Publié le jeudi 02 juillet 2009 à 06h00
Mauvais temps pour les zones franches urbaines. L'article 190 du projet de loi de finances pour 2009 gomme certains des avantages liés aux exonérations de cotisations sociales. L'attractivité de celles de Roubaix risque d'en prendre un coup.
C'est une disposition qui a été adoptée subrepticement en mars dernier. Sur le moment peu de monde y avait prêté attention ; aujourd'hui, elle fait grincer bien des dents.
Jusqu'à présent, la Zone franche urbaine c'était entre autres avantages l'exonération durant cinq années des charges sociales patronales. Mais avec l'article 190 de la loi de finances, la donne est considérablement changée. L'exonération est encore totale jusqu'à 1,4 SMIC mais elle n'est plus que graduelle jusqu'à un salaire plafond fixé à 2,4 SMIC pour 2009 (elle devrait être ramenée à 2,2 SMIC en 2010 et 2 SMIC à partir de 2011). Ce qui revient à dire que les zones franches ne devraient plus guère intéresser à l'avenir que des entreprises à bas salaires et à faible valeur ajoutée.

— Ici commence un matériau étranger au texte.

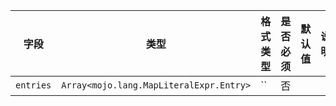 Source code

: | 字段 | 类型 | 格式类型 | 是否必须 | 默认值 | 说明 |
|---|---|---|---|---|---|
| `entries` | `Array<mojo.lang.MapLiteralExpr.Entry>` | `` | 否 |  |
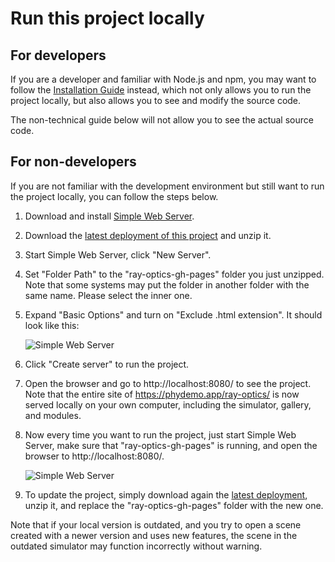 # Run this project locally

## For developers

If you are a developer and familiar with Node.js and npm, you may want to follow the [Installation Guide](https://github.com/ricktu288/ray-optics?tab=readme-ov-file#installation) instead, which not only allows you to run the project locally, but also allows you to see and modify the source code.

The non-technical guide below will not allow you to see the actual source code.

## For non-developers

If you are not familiar with the development environment but still want to run the project locally, you can follow the steps below.

1. Download and install [Simple Web Server](https://simplewebserver.org/).
2. Download the [latest deployment of this project](https://github.com/ricktu288/ray-optics/archive/refs/heads/gh-pages.zip) and unzip it.
3. Start Simple Web Server, click "New Server".
4. Set "Folder Path" to the "ray-optics-gh-pages" folder you just unzipped. Note that some systems may put the folder in another folder with the same name. Please select the inner one.
5. Expand "Basic Options" and turn on "Exclude .html extension". It should look like this:

    ![Simple Web Server](https://raw.githubusercontent.com/ricktu288/ray-optics/refs/heads/master/run-locally/simple-web-server-config.png)

6. Click "Create server" to run the project.
7. Open the browser and go to http://localhost:8080/ to see the project. Note that the entire site of https://phydemo.app/ray-optics/ is now served locally on your own computer, including the simulator, gallery, and modules.
8. Now every time you want to run the project, just start Simple Web Server, make sure that "ray-optics-gh-pages" is running, and open the browser to http://localhost:8080/.

    ![Simple Web Server](https://raw.githubusercontent.com/ricktu288/ray-optics/refs/heads/master/run-locally/simple-web-server-running.png)

9. To update the project, simply download again the [latest deployment](https://github.com/ricktu288/ray-optics/archive/refs/heads/gh-pages.zip), unzip it, and replace the "ray-optics-gh-pages" folder with the new one.

Note that if your local version is outdated, and you try to open a scene created with a newer version and uses new features, the scene in the outdated simulator may function incorrectly without warning.
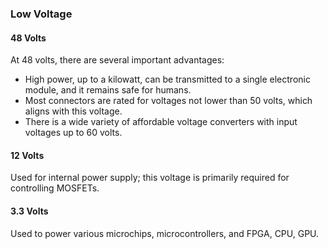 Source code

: ### Low Voltage

#### 48 Volts

At 48 volts, there are several important advantages:

- High power, up to a kilowatt, can be transmitted to a single electronic module, and it remains safe for humans.
- Most connectors are rated for voltages not lower than 50 volts, which aligns with this voltage.
- There is a wide variety of affordable voltage converters with input voltages up to 60 volts.

#### 12 Volts
Used for internal power supply; this voltage is primarily required for controlling MOSFETs.

#### 3.3 Volts
Used to power various microchips, microcontrollers, and FPGA, CPU, GPU.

Cette nouvelle disposition a été adoptée en mars mais elle s'applique néanmoins aux mois de janvier et février et touche aussi les entreprises qui étaient installées en ZFU bien avant sa promulgation. Qu'en est-il dès lors du principe de la non-rétroactivité des lois ?
Vent de fronde
C'est de la ZFU de Toulouse que s'est levé au printemps un vent de fronde concernant l'article 190. Puis Jacques Mura, président de la FNAE-ZUS est lui aussi monté au créneau relayé par la députée socialiste de l'Isère, Geneviève Fioraso.
Bref le mécontentement s'installe. Un mémoire a été déposé auprès du Conseil d'État pour faire annuler le décret : « Nous sommes en mesure d'évaluer toute l'importane des dégâts qui résultent de l'absurdité de cette loi : très net recul des dépôts de dossiers d'installation ou de création en ZFU, avec 30% d'embauche en moins dans les quartiers pour le premier trimestre 2009 ainsi que l'arrivée de grandes difficultés financières pour les chefs d'entreprises nouvellement installées et qui voient l'avenir sérieusement compromis par la réduction des exonérations de charges » augurait le 26 mai le président de la FNAE-ZUS.
« L'objectif supposé de la mesure serait de concentrer les aides publiques sur les salaires les moins élevés avec une économie attendue de 100 millions d'euros pour le budget de l'État » considère pour sa part la parlementaire Geneviève Fioraso. « Le risque est grand de voir les entreprises qui s'étaient engagées sur des bases notifiées par l'État de quitter la ZFU, l'État changeant les modalités de son aide en cours de route. » C'est vrai que ça la fiche assez mal alors que l'État engage par ailleurs des fonds importants pour son plan de relance et que, pour soutenir une certaine catégorie de PME, il abaisse le taux de TVA des restaurateurs.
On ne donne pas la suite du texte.